WORK INSTRUCTION: Would you please return the lines of the entries below starting at the line that has "- cleaning that" and ending at the line that has "- by writing", both included, exactly as they are?

DATA FOR PROCESSING:
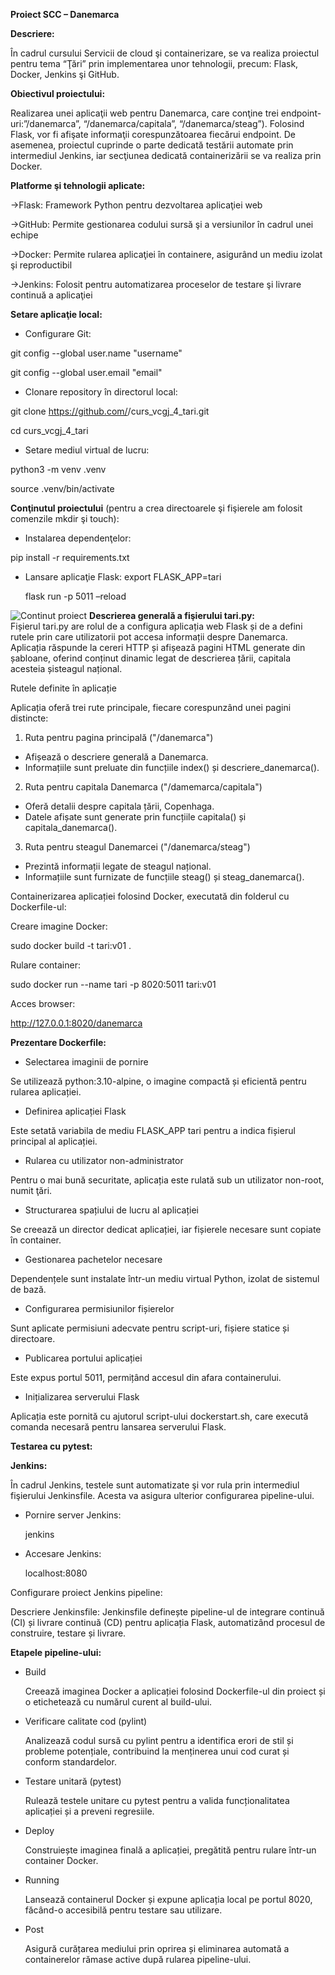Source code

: **Proiect SCC – Danemarca**

**Descriere:**

În cadrul cursului Servicii de cloud şi containerizare, se va realiza proiectul pentru tema “Ţări” prin implementarea unor tehnologii, precum: Flask, Docker, Jenkins şi GitHub.

**Obiectivul proiectului:**

Realizarea unei aplicaţii web pentru Danemarca, care conţine trei endpoint-uri:”/danemarca”, “/danemarca/capitala”, “/danemarca/steag”). Folosind Flask, vor fi afişate informaţii corespunzătoarea fiecărui endpoint. De asemenea, proiectul cuprinde o parte dedicată testării automate prin intermediul Jenkins, iar secţiunea dedicată containerizării se va realiza prin Docker. 

**Platforme şi tehnologii aplicate:**

->Flask: Framework Python pentru dezvoltarea aplicaţiei web

->GitHub: Permite gestionarea codului sursă şi a versiunilor în cadrul unei echipe 

->Docker: Permite rularea aplicaţiei în containere, asigurând un mediu izolat şi reproductibil

->Jenkins: Folosit pentru automatizarea proceselor de testare şi livrare continuă a aplicaţiei

**Setare aplicaţie local:**

- Configurare Git:

git config --global user.name "username"

git config --global user.email "email"

- Clonare repository în directorul local:

git clone https://github.com/<user>/curs_vcgj_4_tari.git

cd curs_vcgj_4_tari

- Setare mediul virtual de lucru:

python3 -m venv .venv

source .venv/bin/activate

**Conţinutul proiectului** (pentru a crea directoarele şi fişierele am folosit comenzile mkdir şi touch):

- Instalarea dependenţelor:

pip install -r requirements.txt

- Lansare aplicaţie Flask:
  export FLASK_APP=tari

  flask run -p 5011 –reload

![Continut proiect](/home/razvan/proiectSCC/curs_vcgj_4_tari/static/continut.png)
**Descrierea generală a fişierului tari.py:**
\
Fișierul tari.py are rolul de a configura aplicația web Flask și de a defini rutele prin care utilizatorii pot accesa informații despre Danemarca. Aplicația răspunde la cereri HTTP și afișează pagini HTML generate din șabloane, oferind conținut dinamic legat de descrierea țării, capitala acesteia șisteagul național.

Rutele definite în aplicație

Aplicația oferă trei rute principale, fiecare corespunzând unei pagini distincte:

1. Ruta pentru pagina principală ("/danemarca")

- Afișează o descriere generală a Danemarca.
- Informațiile sunt preluate din funcțiile index() și descriere_danemarca().

2. Ruta pentru capitala Danemarca ("/damemarca/capitala")

- Oferă detalii despre capitala țării, Copenhaga.
- Datele afișate sunt generate prin funcțiile capitala() și capitala_danemarca().

3. Ruta pentru steagul Danemarcei ("/danemarca/steag")

- Prezintă informații legate de steagul național.
- Informațiile sunt furnizate de funcțiile steag() și steag_danemarca().

Containerizarea aplicației folosind Docker, executată din folderul cu Dockerfile-ul:

Creare imagine Docker:

sudo docker build -t tari:v01 .

Rulare container: 

sudo docker run --name tari -p 8020:5011 tari:v01

Acces browser:

<http://127.0.0.1:8020/danemarca>

**Prezentare Dockerfile:**

- Selectarea imaginii de pornire

Se utilizează python:3.10-alpine, o imagine compactă și eficientă pentru rularea aplicației.

- Definirea aplicației Flask

Este setată variabila de mediu FLASK_APP tari pentru a indica fișierul principal al aplicației.

- Rularea cu utilizator non-administrator

Pentru o mai bună securitate, aplicația este rulată sub un utilizator non-root, numit ţări.

- Structurarea spațiului de lucru al aplicației

Se creează un director dedicat aplicației, iar fișierele necesare sunt copiate în container.

- Gestionarea pachetelor necesare

Dependențele sunt instalate într-un mediu virtual Python, izolat de sistemul de bază.

- Configurarea permisiunilor fișierelor

Sunt aplicate permisiuni adecvate pentru script-uri, fișiere statice și directoare.

- Publicarea portului aplicației

Este expus portul 5011, permițând accesul din afara containerului.

- Inițializarea serverului Flask

Aplicația este pornită cu ajutorul script-ului dockerstart.sh, care execută comanda necesară pentru lansarea serverului Flask.

**Testarea cu pytest:**

**Jenkins:**

În cadrul Jenkins, testele sunt automatizate şi vor rula prin intermediul fişierului Jenkinsfile. Acesta va asigura ulterior configurarea pipeline-ului.

- Pornire server Jenkins:

  jenkins

- Accesare Jenkins:

  localhost:8080

Configurare proiect Jenkins pipeline:

Descriere Jenkinsfile: Jenkinsfile definește pipeline-ul de integrare continuă (CI) și livrare continuă (CD) pentru aplicația Flask, automatizând procesul de construire, testare și livrare.

**Etapele pipeline-ului:**

- Build

  Creează imaginea Docker a aplicației folosind Dockerfile-ul din proiect și o etichetează cu numărul curent al build-ului.

- Verificare calitate cod (pylint)

  Analizează codul sursă cu pylint pentru a identifica erori de stil și probleme potențiale, contribuind la menținerea unui cod curat și conform standardelor.

- Testare unitară (pytest)

  Rulează testele unitare cu pytest pentru a valida funcționalitatea aplicației și a preveni regresiile.

- Deploy

  Construiește imaginea finală a aplicației, pregătită pentru rulare într-un container Docker.

- Running

  Lansează containerul Docker și expune aplicația local pe portul 8020, făcând-o accesibilă pentru testare sau utilizare.

- Post

  Asigură curățarea mediului prin oprirea și eliminarea automată a containerelor rămase active după rularea pipeline-ului.
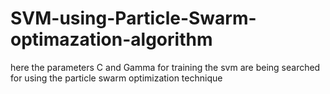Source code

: SVM-using-Particle-Swarm-optimazation-algorithm
===============================================

here the parameters C and Gamma for training the svm are being searched for using the particle swarm optimization technique
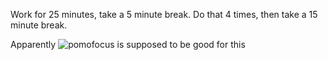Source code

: Work for 25 minutes, take a 5 minute break. Do that 4 times, then take a 15 minute break.

Apparently ![pomofocus](pomofocus.io) is supposed to be good for this
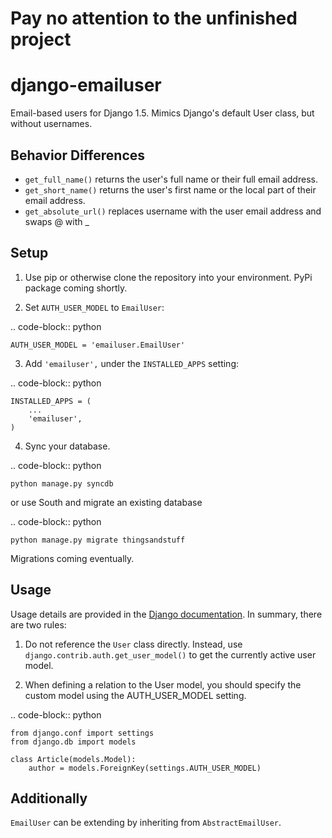 Pay no attention to the unfinished project
==========================================


django-emailuser
================

Email-based users for Django 1.5. Mimics Django's default User class, but without usernames. 


Behavior Differences
--------------------

- ``get_full_name()`` returns the user's full name or their full email address. 
- ``get_short_name()`` returns the user's first name or the local part of their email address. 
- ``get_absolute_url()`` replaces username with the user email address and swaps @ with _


Setup
-----

1. Use pip or otherwise clone the repository into your environment. PyPi package coming shortly. 


2. Set ``AUTH_USER_MODEL`` to ``EmailUser``:

.. code-block:: python

    AUTH_USER_MODEL = 'emailuser.EmailUser'


3. Add ``'emailuser',`` under the ``INSTALLED_APPS`` setting:

.. code-block:: python

    INSTALLED_APPS = (
        ...
        'emailuser',
    )


4. Sync your database.

.. code-block:: python

    python manage.py syncdb

or use South and migrate an existing database

.. code-block:: python

    python manage.py migrate thingsandstuff


Migrations coming eventually.


Usage
-----

Usage details are provided in the [Django documentation](https://docs.djangoproject.com/en/1.5/topics/auth/customizing/#referencing-the-user-model). In summary, there are two rules:


1. Do not reference the ``User`` class directly. Instead, use ``django.contrib.auth.get_user_model()`` to get the currently active user model. 


2. When defining a relation to the User model, you should specify the custom model using the AUTH_USER_MODEL setting.

.. code-block:: python

    from django.conf import settings
    from django.db import models

    class Article(models.Model):
        author = models.ForeignKey(settings.AUTH_USER_MODEL)


Additionally
------------

``EmailUser`` can be extending by inheriting from ``AbstractEmailUser``.
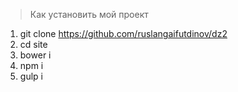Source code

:> Как установить мой проект

1. git clone https://github.com/ruslangaifutdinov/dz2
2. cd site
3. bower i
4. npm i
5. gulp i
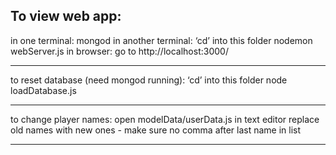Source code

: To view web app:
----------------

in one terminal:
    mongod
in another terminal:
    ‘cd’ into this folder
    nodemon webServer.js
in browser:
    go to http://localhost:3000/

*************************************************************************
to reset database (need mongod running):
    ‘cd’ into this folder
    node loadDatabase.js
*************************************************************************
to change player names:
    open modelData/userData.js in text editor
    replace old names with new ones
    	- make sure no comma after last name in list
*************************************************************************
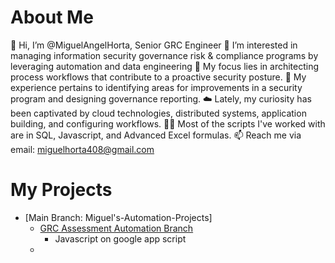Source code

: # About Me
👋 Hi, I’m @MiguelAngelHorta, Senior GRC Engineer
👀 I’m interested in managing information security governance risk & compliance programs by leveraging automation and data engineering
🧘 My focus lies in architecting process workflows that contribute to a proactive security posture. 
🌱 My experience pertains to identifying areas for improvements in a security program and designing governance reporting.
☁️ Lately, my curiosity has been captivated by cloud technologies, distributed systems, application building, and configuring workflows.
🧑‍💻 Most of the scripts I've worked with are in SQL, Javascript, and Advanced Excel formulas.
📫 Reach me via email: miguelhorta408@gmail.com

# My Projects
- [Main Branch: Miguel's-Automation-Projects]
  - [GRC Assessment Automation Branch](https://github.com/MiguelAngelHorta/MiguelAngelHorta/tree/GRC-Assessment-Automation)
    -  Javascript on google app script
  - 

<!---
MiguelAngelHorta/MiguelAngelHorta is a ✨ special ✨ repository because its `README.md` (this file) appears on your GitHub profile.
You can click the Preview link to take a look at your changes.
--->
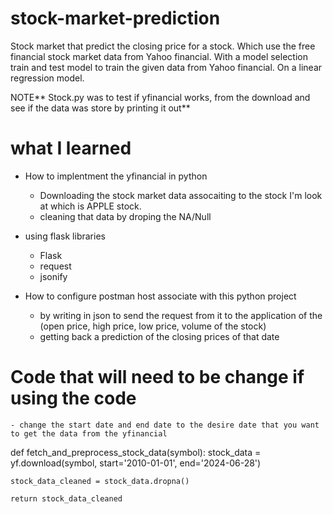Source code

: # stock-market-prediction

Stock market that predict the closing price for a stock. Which use the free financial stock market data from Yahoo financial. With a model selection train and test model to train the given data from Yahoo financial.
On a linear regression model. 

NOTE** Stock.py was to test if yfinancial works, from the download and see if the data was store by printing it out**

# what I learned

- How to implentment the yfinancial in python
    - Downloading the stock market data assocaiting to the stock I'm look at which is APPLE stock.
    - cleaning that data by droping the NA/Null

- using flask libraries
    - Flask
    - request
    - jsonify

- How to configure postman host associate with this python project
    - by writing in json to send the request from it to the application of the (open price, high price, low price, volume of the stock)
    - getting back a prediction of the closing prices of that date


# Code that will need to be change if using the code
    - change the start date and end date to the desire date that you want to get the data from the yfinancial
def fetch_and_preprocess_stock_data(symbol):
    stock_data = yf.download(symbol, start='2010-01-01', end='2024-06-28')

    stock_data_cleaned = stock_data.dropna()

    return stock_data_cleaned
    
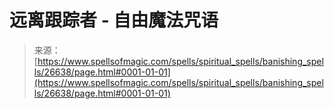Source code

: <!--yml

category: 未分类

date: 2024-06-12 19:14:49

-->

# 远离跟踪者 - 自由魔法咒语

> 来源：[https://www.spellsofmagic.com/spells/spiritual_spells/banishing_spells/26638/page.html#0001-01-01](https://www.spellsofmagic.com/spells/spiritual_spells/banishing_spells/26638/page.html#0001-01-01)
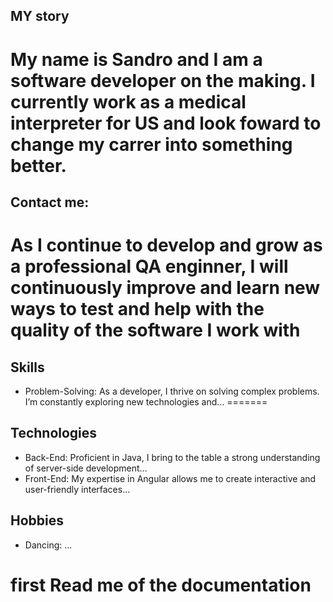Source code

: 
## MY story
# My name is Sandro and I am a software developer on the making. I currently work as a medical interpreter for US and look foward to change my carrer into something better.


## Contact me:
# As I continue to develop and grow as a professional QA enginner, I will continuously improve and learn new ways to test and help with the quality of the software I work with



## Skills
- Problem-Solving: As a developer, I thrive on solving complex problems. I’m constantly exploring new technologies and...
=======
## Technologies

- Back-End: Proficient in Java, I bring to the table a strong understanding of server-side development...
- Front-End: My expertise in Angular allows me to create interactive and user-friendly interfaces...

## Hobbies
- Dancing: ...
# first Read me of the documentation

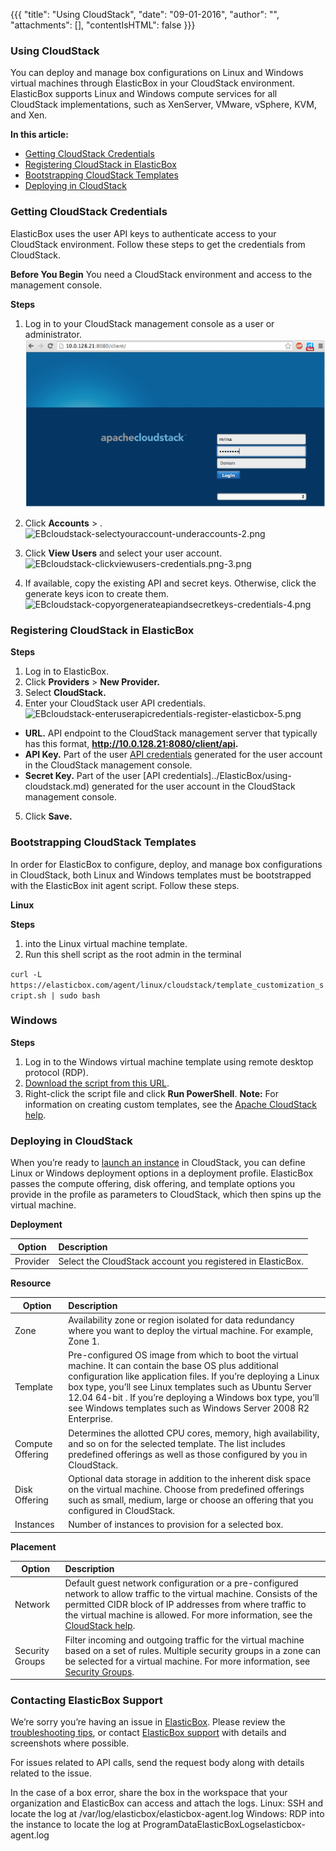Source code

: {{{ "title": "Using CloudStack",
"date": "09-01-2016",
"author": "",
"attachments": [],
"contentIsHTML": false
}}}


### Using CloudStack

You can deploy and manage box configurations on Linux and Windows virtual machines through ElasticBox in your CloudStack environment. ElasticBox supports Linux and Windows compute services for all CloudStack implementations, such as XenServer, VMware, vSphere, KVM, and Xen.

**In this article:**

* [Getting CloudStack Credentials](../ElasticBox/using-cloudstack.md)
* [Registering CloudStack in ElasticBox](../ElasticBox/using-cloudstack.md)
* [Bootstrapping CloudStack Templates](../ElasticBox/using-cloudstack.md)
* [Deploying in CloudStack](../ElasticBox/using-cloudstack.md)

### Getting CloudStack Credentials

ElasticBox uses the user API keys to authenticate access to your CloudStack environment. Follow these steps to get the credentials from CloudStack.

**Before You Begin**
You need a CloudStack environment and access to the management console.

**Steps**
1. Log in to your CloudStack management console as a user or administrator.
![cloudstack-log-in-console-1.png](../images/ElasticBox/cloudstack-log-in-console-1.png)

2. Click **Accounts** > **<your user account>**.
![EBcloudstack-selectyouraccount-underaccounts-2.png](../images/ElasticBox/EBcloudstack-selectyouraccount-underaccounts-2.png)

3. Click **View Users** and select your user account.
![EBcloudstack-clickviewusers-credentials.png-3.png](../images/ElasticBox/EBcloudstack-clickviewusers-credentials.png-3.png)

4. If available, copy the existing API and secret keys. Otherwise, click the generate keys icon to create them.
![EBcloudstack-copyorgenerateapiandsecretkeys-credentials-4.png](../images/ElasticBox/EBcloudstack-copyorgenerateapiandsecretkeys-credentials-4.png)

### Registering CloudStack in ElasticBox

**Steps**
1. Log in to ElasticBox.
2. Click **Providers** > **New Provider.**
3. Select **CloudStack.**
4. Enter your CloudStack user API credentials.
![EBcloudstack-enteruserapicredentials-register-elasticbox-5.png](../images/ElasticBox/EBcloudstack-enteruserapicredentials-register-elasticbox-5.png)

* **URL.** API endpoint to the CloudStack management server that typically has this format, **http://10.0.128.21:8080/client/api.**
* **API Key.** Part of the user [API credentials](../ElasticBox/using-cloudstack.md) generated for the user account in the CloudStack management console.
* **Secret Key.** Part of the user [API credentials]../ElasticBox/using-cloudstack.md) generated for the user account in the CloudStack management console.
5. Click **Save.**

### Bootstrapping CloudStack Templates

In order for ElasticBox to configure, deploy, and manage box configurations in CloudStack, both Linux and Windows templates must be bootstrapped with the ElasticBox init agent script. Follow these steps.

**Linux**

**Steps**
1.  into the Linux virtual machine template.
2. Run this shell script as the root admin in the terminal

`curl -L https://elasticbox.com/agent/linux/cloudstack/template_customization_script.sh | sudo bash`

### Windows

**Steps**
1. Log in to the Windows virtual machine template using remote desktop protocol (RDP).
2. [Download the script from this URL](//elasticbox.com/agent/windows/cloudstack/template_customization_script.ps1).
3. Right-click the script file and click **Run PowerShell**.
**Note:** For information on creating custom templates, see the [Apache CloudStack help](//docs.cloudstack.apache.org/projects/cloudstack-administration/en/latest/templates.html#exporting-templates).

### Deploying in CloudStack

When you’re ready to [launch an instance](../ElasticBox/deploying-managing-instance.md) in CloudStack, you can define Linux or Windows deployment options in a deployment profile. ElasticBox passes the compute offering, disk offering, and template options you provide in the profile as parameters to CloudStack, which then spins up the virtual machine.

**Deployment**

| **Option**  |  **Description** |
|----------|:-----|
| Provider | Select the CloudStack account you registered in ElasticBox. |

**Resource**

| **Option**  |  **Description** |
|----------|:-----|
| Zone | Availability zone or region isolated for data redundancy where you want to deploy the virtual machine. For example, Zone 1. |
| Template | Pre-configured OS image from which to boot the virtual machine. It can contain the base OS plus additional configuration like application files. If you’re deploying a Linux box type, you’ll see Linux templates such as Ubuntu Server 12.04 64-bit . If you’re deploying a Windows box type, you’ll see Windows templates such as Windows Server 2008 R2 Enterprise. |
| Compute Offering | Determines the allotted CPU cores, memory, high availability, and so on for the selected template. The list includes predefined offerings as well as those configured by you in CloudStack. |
| Disk Offering | Optional data storage in addition to the inherent disk space on the virtual machine. Choose from predefined offerings such as small, medium, large or choose an offering that you configured in CloudStack. |
| Instances | Number of instances to provision for a selected box. |

**Placement**

| **Option**  |  **Description** |
|----------|:-----|
| Network | Default guest network configuration or a pre-configured network to allow traffic to the virtual machine. Consists of the permitted CIDR block of IP addresses from where traffic to the virtual machine is allowed. For more information, see the [CloudStack help](http://docs.cloudstack.apache.org/projects/cloudstack-administration/en/4.3/networking_and_traffic.html). |
| Security Groups |	Filter incoming and outgoing traffic for the virtual machine based on a set of rules. Multiple security groups in a zone can be selected for a virtual machine. For more information, see [Security Groups](http://docs.cloudstack.apache.org/projects/cloudstack-administration/en/4.3/networking_and_traffic.html#security-groups). |

### Contacting ElasticBox Support

We’re sorry you’re having an issue in [ElasticBox](//www.ctl.io/elasticbox/). Please review the [troubleshooting tips](../ElasticBox/troubleshooting-tips.md), or contact [ElasticBox support](mailto:support@elasticbox.com) with details and screenshots where possible.

For issues related to API calls, send the request body along with details related to the issue.

In the case of a box error, share the box in the workspace that your organization and ElasticBox can access and attach the logs.
Linux: SSH and locate the log at /var/log/elasticbox/elasticbox-agent.log
Windows: RDP into the instance to locate the log at ProgramDataElasticBoxLogselasticbox-agent.log
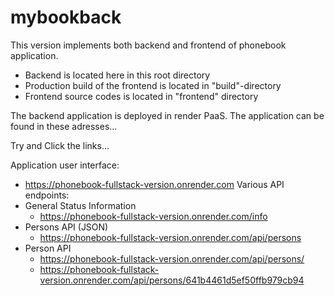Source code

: # mybookback
This version implements both backend and frontend of phonebook application.
- Backend is located here in this root directory
- Production build of the frontend is located in "build"-directory
- Frontend source codes is located in "frontend" directory

The backend application is deployed in render PaaS.
The application can be found in these adresses...

Try and Click the links...

Application user interface:
  - https://phonebook-fullstack-version.onrender.com
Various API endpoints:
- General Status Information
    - https://phonebook-fullstack-version.onrender.com/info
- Persons API (JSON)
    - https://phonebook-fullstack-version.onrender.com/api/persons
- Person API
    - https://phonebook-fullstack-version.onrender.com/api/persons/<id>
    - https://phonebook-fullstack-version.onrender.com/api/persons/641b4461d5ef50ffb979cb94


  

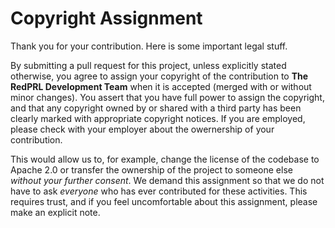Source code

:# Copyright Assignment

Thank you for your contribution. Here is some important legal stuff.

By submitting a pull request for this project, unless explicitly stated otherwise, you agree to assign your copyright of the contribution to **The RedPRL Development Team** when it is accepted (merged with or without minor changes). You assert that you have full power to assign the copyright, and that any copyright owned by or shared with a third party has been clearly marked with appropriate copyright notices. If you are employed, please check with your employer about the owernership of your contribution.

This would allow us to, for example, change the license of the codebase to Apache 2.0 or transfer the ownership of the project to someone else *without your further consent*. We demand this assignment so that we do not have to ask *everyone* who has ever contributed for these activities. This requires trust, and if you feel uncomfortable about this assignment, please make an explicit note.
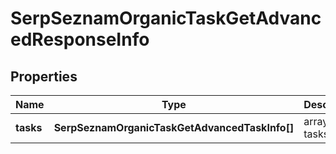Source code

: # SerpSeznamOrganicTaskGetAdvancedResponseInfo

## Properties

| Name | Type | Description | Notes |
|------------ | ------------- | ------------- | -------------|
**tasks** | **SerpSeznamOrganicTaskGetAdvancedTaskInfo[]** | array of tasks |[optional]|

EXERCISE OUTPUT:
    - cleaning that data by droping the NA/Null

- using flask libraries
    - Flask
    - request
    - jsonify

- How to configure postman host associate with this python project
    - by writing in json to send the request from it to the application of the (open price, high price, low price, volume of the stock)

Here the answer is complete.